The nationwide education institution has a workforce of around 1,400 employees – around 70 per cent of those identify as Māori. National wellness advisor Ohia told HRM that the organization knew it was important to identify the areas of greatest need as well as the strategies that would be most appropriate and engaging.
“Within our communities, we had an acceptance that larger body sizes were the norm; exercise was considered the domain of youngsters; deep fried foods, white bread and fizzy drinks were staples, smoking was acceptable, a health ailment of some kind was standard and visits to the doctor were avoided,” she reveals.
“We understood that, if change was to occur, it would need to extend beyond the tea rooms and corridors of Te Wānanga o Aotearoa to the communities within which our people lived, to the kitchens at home and on marae and to the choices that our people made on a daily basis,” she continued.

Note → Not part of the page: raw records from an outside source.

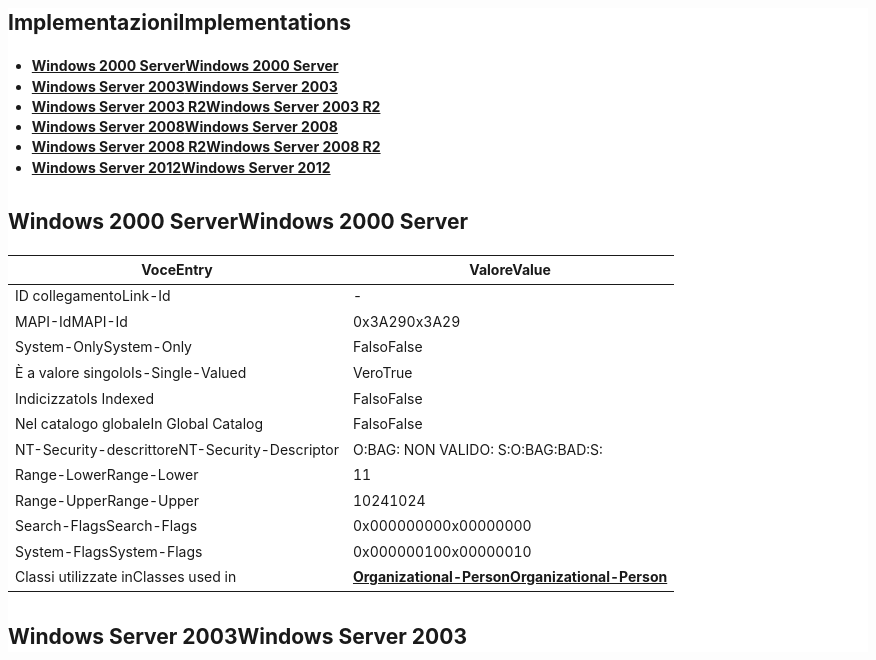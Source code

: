 
## <a name="implementations"></a><span data-ttu-id="33bcd-123">Implementazioni</span><span class="sxs-lookup"><span data-stu-id="33bcd-123">Implementations</span></span>

-   [<span data-ttu-id="33bcd-124">**Windows 2000 Server**</span><span class="sxs-lookup"><span data-stu-id="33bcd-124">**Windows 2000 Server**</span></span>](#windows-2000-server)
-   [<span data-ttu-id="33bcd-125">**Windows Server 2003**</span><span class="sxs-lookup"><span data-stu-id="33bcd-125">**Windows Server 2003**</span></span>](#windows-server-2003)
-   [<span data-ttu-id="33bcd-126">**Windows Server 2003 R2**</span><span class="sxs-lookup"><span data-stu-id="33bcd-126">**Windows Server 2003 R2**</span></span>](#windows-server-2003-r2)
-   [<span data-ttu-id="33bcd-127">**Windows Server 2008**</span><span class="sxs-lookup"><span data-stu-id="33bcd-127">**Windows Server 2008**</span></span>](#windows-server-2008)
-   [<span data-ttu-id="33bcd-128">**Windows Server 2008 R2**</span><span class="sxs-lookup"><span data-stu-id="33bcd-128">**Windows Server 2008 R2**</span></span>](#windows-server-2008-r2)
-   [<span data-ttu-id="33bcd-129">**Windows Server 2012**</span><span class="sxs-lookup"><span data-stu-id="33bcd-129">**Windows Server 2012**</span></span>](#windows-server-2012)

## <a name="windows-2000-server"></a><span data-ttu-id="33bcd-130">Windows 2000 Server</span><span class="sxs-lookup"><span data-stu-id="33bcd-130">Windows 2000 Server</span></span>



| <span data-ttu-id="33bcd-131">Voce</span><span class="sxs-lookup"><span data-stu-id="33bcd-131">Entry</span></span> | <span data-ttu-id="33bcd-132">Valore</span><span class="sxs-lookup"><span data-stu-id="33bcd-132">Value</span></span> |
|------------------------|--------------------------------------------------------------------|
| <span data-ttu-id="33bcd-133">ID collegamento</span><span class="sxs-lookup"><span data-stu-id="33bcd-133">Link-Id</span></span>                | \-                                                                 |
| <span data-ttu-id="33bcd-134">MAPI-Id</span><span class="sxs-lookup"><span data-stu-id="33bcd-134">MAPI-Id</span></span>                | <span data-ttu-id="33bcd-135">0x3A29</span><span class="sxs-lookup"><span data-stu-id="33bcd-135">0x3A29</span></span>                                                             |
| <span data-ttu-id="33bcd-136">System-Only</span><span class="sxs-lookup"><span data-stu-id="33bcd-136">System-Only</span></span>            | <span data-ttu-id="33bcd-137">Falso</span><span class="sxs-lookup"><span data-stu-id="33bcd-137">False</span></span>                                                              |
| <span data-ttu-id="33bcd-138">È a valore singolo</span><span class="sxs-lookup"><span data-stu-id="33bcd-138">Is-Single-Valued</span></span>       | <span data-ttu-id="33bcd-139">Vero</span><span class="sxs-lookup"><span data-stu-id="33bcd-139">True</span></span>                                                               |
| <span data-ttu-id="33bcd-140">Indicizzato</span><span class="sxs-lookup"><span data-stu-id="33bcd-140">Is Indexed</span></span>             | <span data-ttu-id="33bcd-141">Falso</span><span class="sxs-lookup"><span data-stu-id="33bcd-141">False</span></span>                                                              |
| <span data-ttu-id="33bcd-142">Nel catalogo globale</span><span class="sxs-lookup"><span data-stu-id="33bcd-142">In Global Catalog</span></span>      | <span data-ttu-id="33bcd-143">Falso</span><span class="sxs-lookup"><span data-stu-id="33bcd-143">False</span></span>                                                              |
| <span data-ttu-id="33bcd-144">NT-Security-descrittore</span><span class="sxs-lookup"><span data-stu-id="33bcd-144">NT-Security-Descriptor</span></span> | <span data-ttu-id="33bcd-145">O:BAG: NON VALIDO: S:</span><span class="sxs-lookup"><span data-stu-id="33bcd-145">O:BAG:BAD:S:</span></span>                                                       |
| <span data-ttu-id="33bcd-146">Range-Lower</span><span class="sxs-lookup"><span data-stu-id="33bcd-146">Range-Lower</span></span>            | <span data-ttu-id="33bcd-147">1</span><span class="sxs-lookup"><span data-stu-id="33bcd-147">1</span></span>                                                                  |
| <span data-ttu-id="33bcd-148">Range-Upper</span><span class="sxs-lookup"><span data-stu-id="33bcd-148">Range-Upper</span></span>            | <span data-ttu-id="33bcd-149">1024</span><span class="sxs-lookup"><span data-stu-id="33bcd-149">1024</span></span>                                                               |
| <span data-ttu-id="33bcd-150">Search-Flags</span><span class="sxs-lookup"><span data-stu-id="33bcd-150">Search-Flags</span></span>           | <span data-ttu-id="33bcd-151">0x00000000</span><span class="sxs-lookup"><span data-stu-id="33bcd-151">0x00000000</span></span>                                                         |
| <span data-ttu-id="33bcd-152">System-Flags</span><span class="sxs-lookup"><span data-stu-id="33bcd-152">System-Flags</span></span>           | <span data-ttu-id="33bcd-153">0x00000010</span><span class="sxs-lookup"><span data-stu-id="33bcd-153">0x00000010</span></span>                                                         |
| <span data-ttu-id="33bcd-154">Classi utilizzate in</span><span class="sxs-lookup"><span data-stu-id="33bcd-154">Classes used in</span></span>        | [<span data-ttu-id="33bcd-155">**Organizational-Person**</span><span class="sxs-lookup"><span data-stu-id="33bcd-155">**Organizational-Person**</span></span>](c-organizationalperson.md)<br/> |



## <a name="windows-server-2003"></a><span data-ttu-id="33bcd-156">Windows Server 2003</span><span class="sxs-lookup"><span data-stu-id="33bcd-156">Windows Server 2003</span></span>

“For a wellbeing programme to be successful, Te Wānanga o Aotearoa understood that it would need to influence not only staff members, but also their whanau and communities,” she added.
“We saw that holistic wellness was not just about individuals but, by its very nature, also included whole families as well as the communities within which employees spent their lives.

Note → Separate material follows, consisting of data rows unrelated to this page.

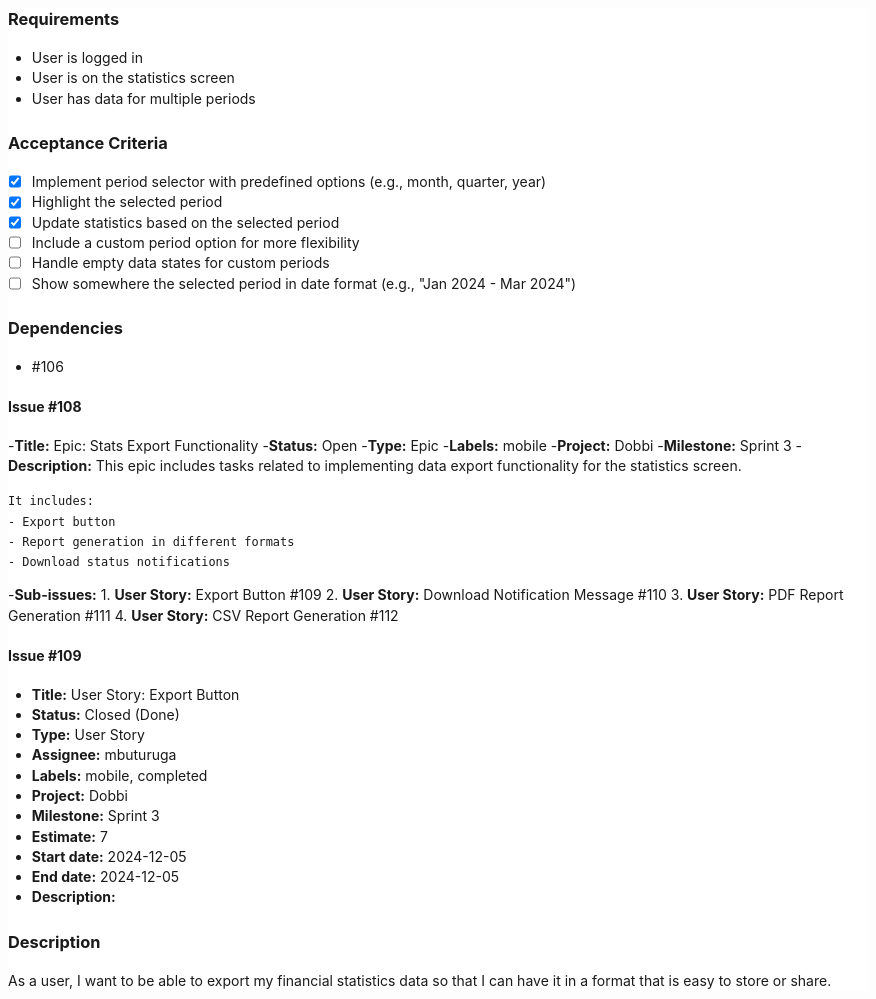 ### Requirements
- User is logged in
- User is on the statistics screen
- User has data for multiple periods

### Acceptance Criteria
- [x] Implement period selector with predefined options (e.g., month, quarter, year)
- [x] Highlight the selected period
- [x] Update statistics based on the selected period
- [ ] Include a custom period option for more flexibility
- [ ] Handle empty data states for custom periods
- [ ] Show somewhere the selected period in date format (e.g., "Jan 2024 - Mar 2024")

### Dependencies
- #106

#### Issue #108
-**Title:** Epic: Stats Export Functionality
-**Status:** Open
-**Type:** Epic
-**Labels:** mobile
-**Project:** Dobbi
-**Milestone:** Sprint 3
-**Description:** This epic includes tasks related to implementing data export functionality for the statistics screen.

    It includes:
    - Export button
    - Report generation in different formats
    - Download status notifications

-**Sub-issues:**
    1. **User Story:** Export Button #109
    2. **User Story:** Download Notification Message #110
    3. **User Story:** PDF Report Generation #111
    4. **User Story:** CSV Report Generation #112

#### Issue #109
- **Title:** User Story: Export Button
- **Status:** Closed (Done)
- **Type:** User Story
- **Assignee:** mbuturuga
- **Labels:** mobile, completed
- **Project:** Dobbi
- **Milestone:** Sprint 3
- **Estimate:** 7
- **Start date:** 2024-12-05
- **End date:** 2024-12-05
- **Description:**
### Description
As a user,
I want to be able to export my financial statistics data
so that I can have it in a format that is easy to store or share.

“We could see no greater purpose than to be involved in supporting our people and their whānau in communities throughout Aotearoa New Zealand to overcome poor lifestyle choices, crippling illnesses and early death. It was from these awakenings that a unique holistic wellbeing model was formed and Tau Ora was born.”
The model, Tau Ora, recently picked up the Human Resources Institute of New Zealand (HRINZ
) Award for Health, Safety and Wellbeing.
“The benefits that Tau Ora provides to our employees are not only exciting but also far-reaching,” says Ohia, who adds that anecdotal evidence suggests the program is not only producing personal wellness in employees but also extending into families with improved nutrition and increased fitness.
“As we suspected, employees are now sharing their new knowledge with the whānau and communities in which they live, work and play,” she told HRM.
“Tau Ora has also changed attitudes towards wellness,” she added. “Employees report that Tau Ora has changed their attitude from one where health and fitness were chores to them now being a positive part of daily lives.”
Just a few of the methods adopted include installing gyms across various locations, employing EAP services, implementing nation-wide daily warm-up exercises and introducing a focus on health eating which Ohia says has spread across the organization.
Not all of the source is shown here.